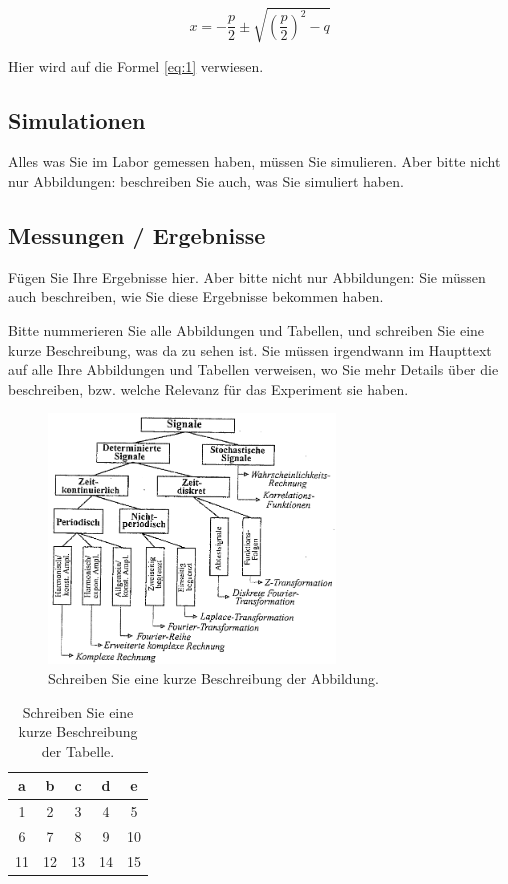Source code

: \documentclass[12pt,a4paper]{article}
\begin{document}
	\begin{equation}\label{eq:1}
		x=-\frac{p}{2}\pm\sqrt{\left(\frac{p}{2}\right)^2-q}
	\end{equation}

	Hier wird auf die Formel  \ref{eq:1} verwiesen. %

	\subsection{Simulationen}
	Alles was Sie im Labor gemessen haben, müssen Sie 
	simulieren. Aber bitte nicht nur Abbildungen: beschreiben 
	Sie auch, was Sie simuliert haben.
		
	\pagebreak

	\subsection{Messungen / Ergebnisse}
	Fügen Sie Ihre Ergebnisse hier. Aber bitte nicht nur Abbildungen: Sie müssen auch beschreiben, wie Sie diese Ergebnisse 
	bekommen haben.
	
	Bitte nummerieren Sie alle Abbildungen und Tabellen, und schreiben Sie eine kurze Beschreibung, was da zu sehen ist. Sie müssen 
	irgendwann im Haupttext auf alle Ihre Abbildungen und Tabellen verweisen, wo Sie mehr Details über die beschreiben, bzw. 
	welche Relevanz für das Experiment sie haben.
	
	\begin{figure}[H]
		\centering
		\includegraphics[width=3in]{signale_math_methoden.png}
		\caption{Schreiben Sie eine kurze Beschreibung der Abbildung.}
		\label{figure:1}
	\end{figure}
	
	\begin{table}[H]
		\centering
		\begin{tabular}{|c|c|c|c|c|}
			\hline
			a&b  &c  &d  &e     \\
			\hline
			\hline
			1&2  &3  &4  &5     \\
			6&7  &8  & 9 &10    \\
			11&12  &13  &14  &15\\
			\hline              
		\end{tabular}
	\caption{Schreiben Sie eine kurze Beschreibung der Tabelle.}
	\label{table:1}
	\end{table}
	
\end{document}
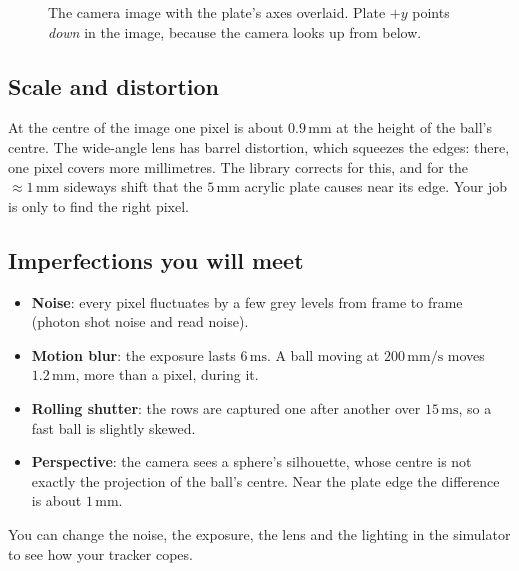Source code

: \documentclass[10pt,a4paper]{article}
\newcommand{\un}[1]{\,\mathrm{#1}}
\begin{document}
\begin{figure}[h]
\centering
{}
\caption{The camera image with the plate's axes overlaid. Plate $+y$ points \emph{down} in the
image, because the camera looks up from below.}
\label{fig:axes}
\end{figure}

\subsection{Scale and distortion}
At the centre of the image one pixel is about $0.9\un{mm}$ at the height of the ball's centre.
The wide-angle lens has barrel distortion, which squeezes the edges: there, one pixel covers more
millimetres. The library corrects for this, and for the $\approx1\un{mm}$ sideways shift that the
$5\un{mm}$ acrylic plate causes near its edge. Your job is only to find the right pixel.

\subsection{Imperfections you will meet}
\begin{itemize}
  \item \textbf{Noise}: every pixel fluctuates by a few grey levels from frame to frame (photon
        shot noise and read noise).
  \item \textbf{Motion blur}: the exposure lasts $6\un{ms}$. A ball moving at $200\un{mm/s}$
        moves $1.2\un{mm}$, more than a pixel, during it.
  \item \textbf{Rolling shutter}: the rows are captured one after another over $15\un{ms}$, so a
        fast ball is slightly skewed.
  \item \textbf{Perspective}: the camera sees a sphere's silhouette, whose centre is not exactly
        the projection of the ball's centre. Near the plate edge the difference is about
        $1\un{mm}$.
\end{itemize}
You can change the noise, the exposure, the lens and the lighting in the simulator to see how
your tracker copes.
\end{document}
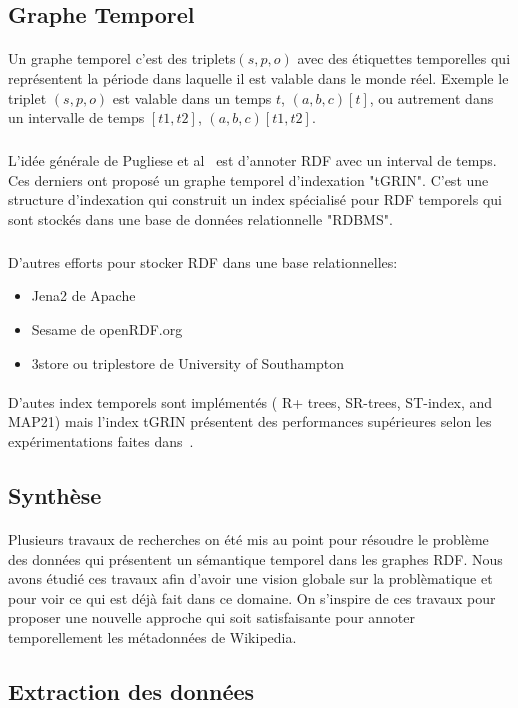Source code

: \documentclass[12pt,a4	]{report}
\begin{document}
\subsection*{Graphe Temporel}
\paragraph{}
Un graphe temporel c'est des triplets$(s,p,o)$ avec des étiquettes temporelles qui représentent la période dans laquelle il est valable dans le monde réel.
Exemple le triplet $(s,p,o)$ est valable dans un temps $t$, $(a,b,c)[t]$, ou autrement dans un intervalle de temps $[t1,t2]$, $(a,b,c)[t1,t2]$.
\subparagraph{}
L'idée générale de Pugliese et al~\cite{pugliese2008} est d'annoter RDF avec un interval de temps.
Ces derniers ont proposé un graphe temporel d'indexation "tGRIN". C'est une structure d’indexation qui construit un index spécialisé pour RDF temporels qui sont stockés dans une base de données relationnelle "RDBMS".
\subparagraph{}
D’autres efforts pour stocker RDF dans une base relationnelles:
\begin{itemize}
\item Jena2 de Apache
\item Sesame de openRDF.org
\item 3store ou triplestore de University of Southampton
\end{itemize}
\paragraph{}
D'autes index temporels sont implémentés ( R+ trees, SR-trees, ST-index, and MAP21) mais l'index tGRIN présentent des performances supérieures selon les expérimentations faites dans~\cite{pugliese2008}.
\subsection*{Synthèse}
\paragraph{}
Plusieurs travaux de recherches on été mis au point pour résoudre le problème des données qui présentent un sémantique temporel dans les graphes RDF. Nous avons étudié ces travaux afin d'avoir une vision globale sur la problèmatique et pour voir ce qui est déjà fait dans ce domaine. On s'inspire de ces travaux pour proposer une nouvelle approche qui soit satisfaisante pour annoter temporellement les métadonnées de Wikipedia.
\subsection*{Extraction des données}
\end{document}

--- --- ---

▶ **Aim of the exercise**
Across the material above, how many lines include the string "müssen"? Only the number is wanted.

▶ **Exercise answer**
3